Saved data entries
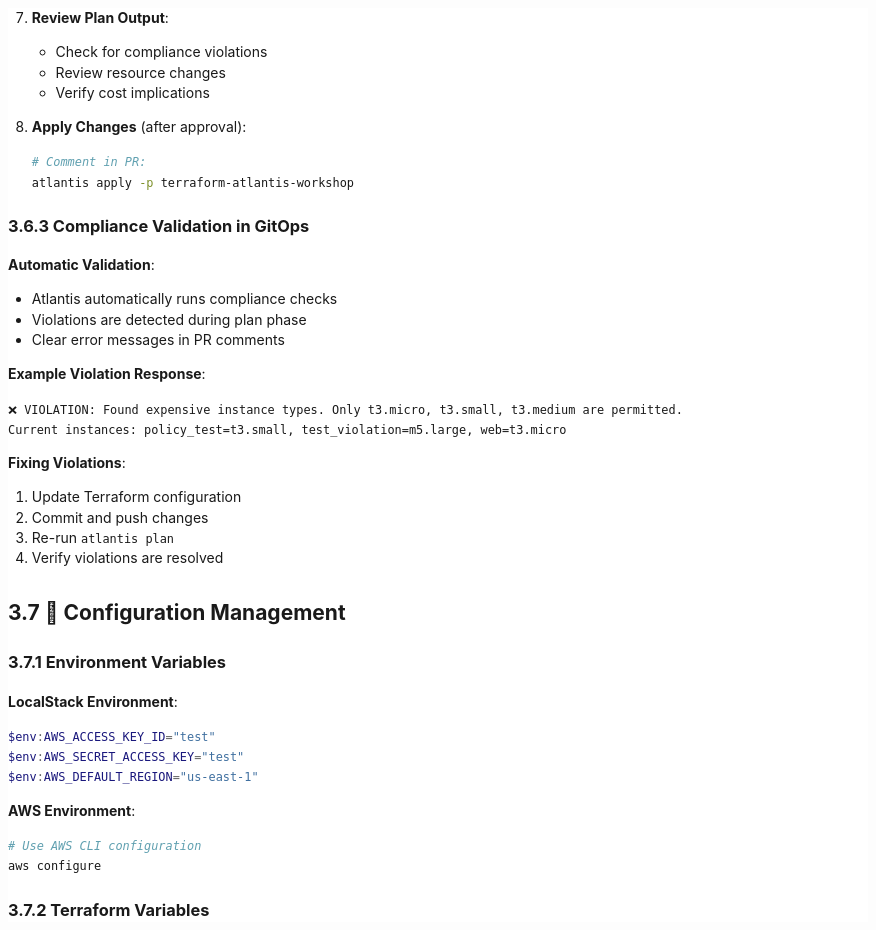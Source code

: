7. **Review Plan Output**:

    - Check for compliance violations
    - Review resource changes
    - Verify cost implications

8. **Apply Changes** (after approval):
    ```bash
    # Comment in PR:
    atlantis apply -p terraform-atlantis-workshop
    ```

### 3.6.3 Compliance Validation in GitOps

**Automatic Validation**:

-   Atlantis automatically runs compliance checks
-   Violations are detected during plan phase
-   Clear error messages in PR comments

**Example Violation Response**:

```
❌ VIOLATION: Found expensive instance types. Only t3.micro, t3.small, t3.medium are permitted.
Current instances: policy_test=t3.small, test_violation=m5.large, web=t3.micro
```

**Fixing Violations**:

1. Update Terraform configuration
2. Commit and push changes
3. Re-run `atlantis plan`
4. Verify violations are resolved

## 3.7 🔧 Configuration Management

### 3.7.1 Environment Variables

**LocalStack Environment**:

```powershell
$env:AWS_ACCESS_KEY_ID="test"
$env:AWS_SECRET_ACCESS_KEY="test"
$env:AWS_DEFAULT_REGION="us-east-1"
```

**AWS Environment**:

```powershell
# Use AWS CLI configuration
aws configure
```

### 3.7.2 Terraform Variables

**Task statement**
Would you print all of the entries exactly, omitting any image?

**Response for this exercise**
Source code

:7. **Review Plan Output**:

    - Check for compliance violations
    - Review resource changes
    - Verify cost implications

8. **Apply Changes** (after approval):
    ```bash
    # Comment in PR:
    atlantis apply -p terraform-atlantis-workshop
    ```

### 3.6.3 Compliance Validation in GitOps

**Automatic Validation**:

-   Atlantis automatically runs compliance checks
-   Violations are detected during plan phase
-   Clear error messages in PR comments

**Example Violation Response**:

```
❌ VIOLATION: Found expensive instance types. Only t3.micro, t3.small, t3.medium are permitted.
Current instances: policy_test=t3.small, test_violation=m5.large, web=t3.micro
```

**Fixing Violations**:

1. Update Terraform configuration
2. Commit and push changes
3. Re-run `atlantis plan`
4. Verify violations are resolved

## 3.7 🔧 Configuration Management

### 3.7.1 Environment Variables

**LocalStack Environment**:

```powershell
$env:AWS_ACCESS_KEY_ID="test"
$env:AWS_SECRET_ACCESS_KEY="test"
$env:AWS_DEFAULT_REGION="us-east-1"
```

**AWS Environment**:

```powershell
# Use AWS CLI configuration
aws configure
```

### 3.7.2 Terraform Variables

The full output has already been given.